The only requirement is that addicts have to commit not to use the drug while serving in the armed forces. “As long as they understand they can not do it while doing military service, I’ll give them all the exemptions they want,” said Maj. Gen. Jeff Snow, head of the army’s recruiting command.
He added that exemption figures will increase as the states where the drug is allowed increases. Currently, in eight, the possession of marijuana is legalized and in 13 other states, it has been decriminalized, which means that the possession of a small amount is the equivalent of a traffic infraction or another minor crime that is not punishable by jail. Another 29 together with the national capital and the territories of Puerto Rico and Guam allow consumption for therapeutic purposes.
According to the report, recently Congress and other areas have expressed concern about the drop in the quality of new recruits. Army data reveal that more than 8,000 recruits received exemptions in 2017, compared to 6700 last year, mostly for reasons of physical or mental health.
In this sense, it stands out that the exemptions for marijuana use represent 25% of the total of those granted for misconduct in the fiscal year that ended on September 30. They also represent 50% of the general increase in exemptions granted to those who needed it for some type of misconduct.
In addition to the poor quality of recruitment, it is suspicious that armed forces that have been accused in the past of having a “hallucinogenic arsenal” that they have used in recent wars to manipulate their own forces, the civilian population, and its adversaries, so it is betting on the massive use of addicts for future war adventures.
According to the book “Drugs in war”, by Polish author Lukasz Kamienski, the Vietnam war was “the first real pharmacological war” with consumption among US military personnel that reached levels never previously seen. The study points out that in 1973, the year of US withdrawal from the Asian country, 70% of the soldiers took some drug, be it marijuana, dexedrine, heroin, morphine, opium, sedatives or hallucinogens.

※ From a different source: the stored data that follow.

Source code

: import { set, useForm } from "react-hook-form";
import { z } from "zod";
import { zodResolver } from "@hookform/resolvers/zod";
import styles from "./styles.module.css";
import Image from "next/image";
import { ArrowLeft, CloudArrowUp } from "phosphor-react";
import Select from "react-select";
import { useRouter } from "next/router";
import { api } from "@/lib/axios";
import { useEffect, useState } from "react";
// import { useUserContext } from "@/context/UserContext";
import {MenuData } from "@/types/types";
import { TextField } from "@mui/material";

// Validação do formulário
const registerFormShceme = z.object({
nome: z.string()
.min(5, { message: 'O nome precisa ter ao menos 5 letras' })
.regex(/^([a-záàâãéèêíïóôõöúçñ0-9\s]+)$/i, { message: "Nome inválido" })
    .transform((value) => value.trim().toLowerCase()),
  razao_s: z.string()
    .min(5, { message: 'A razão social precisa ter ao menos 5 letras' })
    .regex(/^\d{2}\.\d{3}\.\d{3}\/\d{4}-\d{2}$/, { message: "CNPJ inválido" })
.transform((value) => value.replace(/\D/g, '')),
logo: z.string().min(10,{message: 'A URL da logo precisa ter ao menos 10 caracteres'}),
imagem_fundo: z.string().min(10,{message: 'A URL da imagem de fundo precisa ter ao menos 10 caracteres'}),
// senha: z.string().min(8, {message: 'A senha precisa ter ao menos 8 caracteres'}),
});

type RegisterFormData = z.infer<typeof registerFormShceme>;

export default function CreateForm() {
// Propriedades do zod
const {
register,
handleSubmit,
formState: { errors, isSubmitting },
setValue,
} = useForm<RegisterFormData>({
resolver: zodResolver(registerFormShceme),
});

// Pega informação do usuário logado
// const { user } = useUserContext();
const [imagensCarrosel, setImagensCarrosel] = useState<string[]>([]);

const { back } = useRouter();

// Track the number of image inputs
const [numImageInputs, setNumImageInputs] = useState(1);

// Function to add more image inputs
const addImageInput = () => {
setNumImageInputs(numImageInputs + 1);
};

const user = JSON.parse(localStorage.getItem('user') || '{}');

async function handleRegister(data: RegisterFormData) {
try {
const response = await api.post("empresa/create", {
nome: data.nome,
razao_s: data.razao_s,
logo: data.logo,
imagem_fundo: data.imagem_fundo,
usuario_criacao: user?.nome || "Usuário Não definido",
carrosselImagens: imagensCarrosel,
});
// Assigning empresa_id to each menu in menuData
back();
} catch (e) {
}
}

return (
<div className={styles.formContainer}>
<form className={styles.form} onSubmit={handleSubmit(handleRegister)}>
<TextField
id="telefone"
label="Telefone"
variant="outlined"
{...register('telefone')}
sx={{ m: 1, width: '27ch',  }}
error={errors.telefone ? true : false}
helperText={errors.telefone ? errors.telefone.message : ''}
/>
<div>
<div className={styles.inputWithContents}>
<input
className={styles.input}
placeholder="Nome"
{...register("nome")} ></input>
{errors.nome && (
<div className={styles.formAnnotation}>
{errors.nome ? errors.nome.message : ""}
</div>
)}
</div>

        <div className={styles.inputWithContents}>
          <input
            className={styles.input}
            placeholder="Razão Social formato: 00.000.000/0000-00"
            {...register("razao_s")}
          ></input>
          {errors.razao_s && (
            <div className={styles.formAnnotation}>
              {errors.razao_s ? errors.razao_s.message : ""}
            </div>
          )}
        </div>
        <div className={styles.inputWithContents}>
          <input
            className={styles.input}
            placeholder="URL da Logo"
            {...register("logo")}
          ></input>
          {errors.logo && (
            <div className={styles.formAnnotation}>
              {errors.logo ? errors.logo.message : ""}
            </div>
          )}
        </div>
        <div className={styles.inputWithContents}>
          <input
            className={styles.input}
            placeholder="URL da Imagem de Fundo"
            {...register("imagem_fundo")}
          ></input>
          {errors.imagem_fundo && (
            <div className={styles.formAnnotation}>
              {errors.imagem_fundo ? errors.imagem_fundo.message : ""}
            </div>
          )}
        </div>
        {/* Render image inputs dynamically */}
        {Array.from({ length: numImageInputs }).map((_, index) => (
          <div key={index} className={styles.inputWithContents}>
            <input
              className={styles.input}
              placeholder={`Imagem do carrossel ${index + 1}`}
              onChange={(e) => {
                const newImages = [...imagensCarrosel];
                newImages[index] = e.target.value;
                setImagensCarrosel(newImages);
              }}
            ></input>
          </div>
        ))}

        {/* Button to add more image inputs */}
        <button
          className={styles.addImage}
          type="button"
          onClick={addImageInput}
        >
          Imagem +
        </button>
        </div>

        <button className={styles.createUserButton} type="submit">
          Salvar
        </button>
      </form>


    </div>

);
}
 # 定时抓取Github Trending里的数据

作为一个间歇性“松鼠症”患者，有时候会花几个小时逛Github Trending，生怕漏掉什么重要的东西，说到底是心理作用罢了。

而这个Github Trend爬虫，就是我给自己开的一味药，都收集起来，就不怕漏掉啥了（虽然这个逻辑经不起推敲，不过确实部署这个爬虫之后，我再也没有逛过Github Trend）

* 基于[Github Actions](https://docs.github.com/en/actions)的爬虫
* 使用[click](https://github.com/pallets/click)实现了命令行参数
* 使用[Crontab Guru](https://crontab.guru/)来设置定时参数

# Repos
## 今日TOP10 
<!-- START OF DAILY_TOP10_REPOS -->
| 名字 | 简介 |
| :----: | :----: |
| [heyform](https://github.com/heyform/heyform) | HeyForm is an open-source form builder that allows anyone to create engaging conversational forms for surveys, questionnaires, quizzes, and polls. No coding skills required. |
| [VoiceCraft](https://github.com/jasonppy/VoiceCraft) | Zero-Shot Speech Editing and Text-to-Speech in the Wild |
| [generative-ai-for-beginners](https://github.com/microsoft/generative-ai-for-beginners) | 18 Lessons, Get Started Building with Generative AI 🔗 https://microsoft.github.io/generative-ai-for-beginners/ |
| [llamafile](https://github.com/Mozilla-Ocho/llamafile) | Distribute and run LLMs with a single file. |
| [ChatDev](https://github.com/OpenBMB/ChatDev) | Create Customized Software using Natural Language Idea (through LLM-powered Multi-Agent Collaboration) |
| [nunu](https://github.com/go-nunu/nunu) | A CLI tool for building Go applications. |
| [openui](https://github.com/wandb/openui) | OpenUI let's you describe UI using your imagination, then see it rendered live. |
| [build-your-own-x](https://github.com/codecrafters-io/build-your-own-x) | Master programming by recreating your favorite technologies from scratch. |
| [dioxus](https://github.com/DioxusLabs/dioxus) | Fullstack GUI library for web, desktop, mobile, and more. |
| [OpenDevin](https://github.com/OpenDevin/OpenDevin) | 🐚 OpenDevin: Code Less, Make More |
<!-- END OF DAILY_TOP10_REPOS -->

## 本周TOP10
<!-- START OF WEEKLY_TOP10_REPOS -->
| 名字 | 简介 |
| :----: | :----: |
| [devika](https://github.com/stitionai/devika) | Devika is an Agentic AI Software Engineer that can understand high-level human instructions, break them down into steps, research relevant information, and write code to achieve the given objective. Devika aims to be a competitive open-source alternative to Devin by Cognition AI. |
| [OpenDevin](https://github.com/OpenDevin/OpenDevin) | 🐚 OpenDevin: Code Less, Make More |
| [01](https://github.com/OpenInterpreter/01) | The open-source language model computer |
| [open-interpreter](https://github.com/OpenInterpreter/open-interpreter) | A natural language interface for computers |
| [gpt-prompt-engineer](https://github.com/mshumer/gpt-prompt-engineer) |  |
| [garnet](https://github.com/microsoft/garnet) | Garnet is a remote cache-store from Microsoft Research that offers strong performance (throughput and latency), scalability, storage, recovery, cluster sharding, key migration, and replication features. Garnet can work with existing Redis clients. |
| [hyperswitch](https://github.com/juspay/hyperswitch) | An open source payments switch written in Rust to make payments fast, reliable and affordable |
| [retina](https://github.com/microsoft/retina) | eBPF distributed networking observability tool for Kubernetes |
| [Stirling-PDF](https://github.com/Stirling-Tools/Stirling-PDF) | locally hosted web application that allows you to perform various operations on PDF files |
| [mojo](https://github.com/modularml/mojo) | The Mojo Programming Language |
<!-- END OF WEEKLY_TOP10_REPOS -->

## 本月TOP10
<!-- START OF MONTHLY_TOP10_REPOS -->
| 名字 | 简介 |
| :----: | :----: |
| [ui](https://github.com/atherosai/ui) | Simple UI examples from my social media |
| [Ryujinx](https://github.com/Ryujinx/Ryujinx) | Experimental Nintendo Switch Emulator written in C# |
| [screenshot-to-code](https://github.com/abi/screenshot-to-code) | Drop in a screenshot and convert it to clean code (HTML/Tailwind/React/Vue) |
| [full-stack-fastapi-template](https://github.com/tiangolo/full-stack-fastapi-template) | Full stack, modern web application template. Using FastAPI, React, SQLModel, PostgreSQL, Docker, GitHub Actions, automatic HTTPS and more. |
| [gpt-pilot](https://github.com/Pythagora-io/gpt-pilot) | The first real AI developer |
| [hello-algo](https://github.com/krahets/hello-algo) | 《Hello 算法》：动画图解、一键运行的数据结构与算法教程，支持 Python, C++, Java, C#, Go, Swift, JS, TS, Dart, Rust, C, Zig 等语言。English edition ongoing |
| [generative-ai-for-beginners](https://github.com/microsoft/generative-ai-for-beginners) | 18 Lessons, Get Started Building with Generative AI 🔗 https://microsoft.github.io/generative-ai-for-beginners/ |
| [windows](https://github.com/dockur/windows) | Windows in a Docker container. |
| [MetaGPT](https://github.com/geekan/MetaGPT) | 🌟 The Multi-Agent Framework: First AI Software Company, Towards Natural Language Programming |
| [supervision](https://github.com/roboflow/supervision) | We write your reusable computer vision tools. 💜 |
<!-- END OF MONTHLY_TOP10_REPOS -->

He points out that no less outlandish have been later US projects. like the one to bombard enemy forces with pheromones to sexually uncontrol the soldiers or the one to use viagra with the members of their own special forces to make them more aggressive. Pheromones are chemical substances that cause specific behaviors in other individuals.
The Polish scholar describes as hypocritical that there are “very restrictive anti-drug policies … and in other cases official policies of distribution of these substances to soldiers in war”.
The call for marijuana addicts to enter the US Army triggers alarms when military budgets increase to exorbitant levels, when Washington establishes a foreign policy of threats of extermination against its enemies, of sanctions against adversaries and superpowers, of revenge and reprisals, and the executive’s capacity for strategic leadership is questioned.